Bought one for my 8 year old for xmas.....just wondering if anyone already has experimented with different Turkey Loads and what they found that the gun likes to shoot well. Trying to eliminate some options before buying if possible! Thanks!


----------



## T-180 (Oct 18, 2005)

A buddy had one for his kids & he shot Federal with flight control wad in 5's. His son took a bird at just under 40 yds with it.


----------



## cranberrycrusher (May 24, 2009)

wow I have a Remington 870 20. I just put a jelly head choke on and I am shooting Winchester double X 5's. I don't think I can shoot 40 yards.


----------



## T-180 (Oct 18, 2005)

I don't think I would have had my son take the shot either, but it worked for him. He had patterned it extensively though, so he knew more about it than I did. Heck I may have to get a 20 ga & quit lugging around that hand cannon of mine !!


----------



## Scum_Frog (Apr 3, 2009)

you should see how powerful the 20ga actually is. 

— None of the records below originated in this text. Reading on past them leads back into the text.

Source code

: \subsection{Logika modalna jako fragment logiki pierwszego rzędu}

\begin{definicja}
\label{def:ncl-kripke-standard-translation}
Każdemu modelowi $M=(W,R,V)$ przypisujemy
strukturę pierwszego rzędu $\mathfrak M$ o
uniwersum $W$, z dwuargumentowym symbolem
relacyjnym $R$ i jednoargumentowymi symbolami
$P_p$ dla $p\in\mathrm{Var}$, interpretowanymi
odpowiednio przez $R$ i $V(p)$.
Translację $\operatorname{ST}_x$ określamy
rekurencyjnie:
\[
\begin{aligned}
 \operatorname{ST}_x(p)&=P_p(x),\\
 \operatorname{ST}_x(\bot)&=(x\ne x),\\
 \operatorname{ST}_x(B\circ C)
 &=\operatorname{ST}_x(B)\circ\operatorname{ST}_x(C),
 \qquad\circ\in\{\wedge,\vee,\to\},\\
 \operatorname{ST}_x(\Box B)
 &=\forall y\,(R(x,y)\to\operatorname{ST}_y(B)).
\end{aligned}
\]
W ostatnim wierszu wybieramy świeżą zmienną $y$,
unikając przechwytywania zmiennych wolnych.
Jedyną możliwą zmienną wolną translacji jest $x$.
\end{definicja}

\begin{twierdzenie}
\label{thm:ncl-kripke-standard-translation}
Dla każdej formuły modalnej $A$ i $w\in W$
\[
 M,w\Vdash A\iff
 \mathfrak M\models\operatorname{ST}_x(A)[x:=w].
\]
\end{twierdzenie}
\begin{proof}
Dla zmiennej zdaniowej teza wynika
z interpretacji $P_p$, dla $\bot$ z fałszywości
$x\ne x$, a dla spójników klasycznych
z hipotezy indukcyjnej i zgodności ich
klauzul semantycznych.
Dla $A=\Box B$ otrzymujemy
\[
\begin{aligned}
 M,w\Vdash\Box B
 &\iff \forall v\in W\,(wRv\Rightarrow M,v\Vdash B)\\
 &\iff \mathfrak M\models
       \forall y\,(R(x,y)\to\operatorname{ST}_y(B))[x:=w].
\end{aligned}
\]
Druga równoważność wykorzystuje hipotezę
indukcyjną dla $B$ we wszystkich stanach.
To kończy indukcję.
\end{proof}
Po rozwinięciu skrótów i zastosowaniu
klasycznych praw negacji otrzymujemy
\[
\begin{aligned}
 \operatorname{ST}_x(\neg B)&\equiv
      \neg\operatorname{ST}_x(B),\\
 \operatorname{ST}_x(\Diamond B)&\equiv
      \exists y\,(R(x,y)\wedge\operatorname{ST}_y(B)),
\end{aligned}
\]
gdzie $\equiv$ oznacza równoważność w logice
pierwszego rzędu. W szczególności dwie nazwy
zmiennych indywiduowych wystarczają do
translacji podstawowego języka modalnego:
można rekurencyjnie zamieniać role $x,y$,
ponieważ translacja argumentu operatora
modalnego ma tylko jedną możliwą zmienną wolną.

That video will make you believe in a 20ga and its possibilities!


----------



## lawrence1 (Jul 2, 2008)

That's what my kids used, now it just sits in the safe. Set up right it's a 35yd weapon. Rifle sights should be a top priority. Not sure if they're made in 20 without checking but 12ga Winchester XR #5 has been performing very well for us. These new shells are much better than the technology of old.

As for the slug gun, it's ballistics that allow it to be more accurate at long range over the 12, powerful might not be the best word. Unless you're sitting around waiting on 200+yd shots, at the end of the day you'll kill more big bucks with a 12. As they have amazing stamina, they need to be hit as hard as we can hit them. Not trying to tell people what to shoot but I'm convinced as I've seen it. Same goes for arrow weight.

C'mon Monday!!!


----------



## cranberrycrusher (May 24, 2009)

I'm still over here with my 20 thinking it's the gun, but maybe it's just me. I still want a 12 but for now I guess I'll see what I can do.


----------



## eyecatchum2 (Mar 30, 2010)

My sons have killed 2 gobblers with a 410 before moving up to a 20, they each have 3 with it, and my 9 yr old killed 2 with my 870 12 gauge. The farthest shot they have had to take was 18 yds. My oldest didn't want to shoot last year when I told him to, he said it's too far, it was 26 yds. He was upset, said it looked a lot farther then that, shot one the next morning at 12 yds.


----------



## turkey hunter (Jan 4, 2015)

I just bought an 870 20 ga, and it shoots the hevi shot magnum blend good out to 40 yards


----------



## cranberrycrusher (May 24, 2009)

I am thinking its me. Not gonna lie I'm not the best shot in town.


----------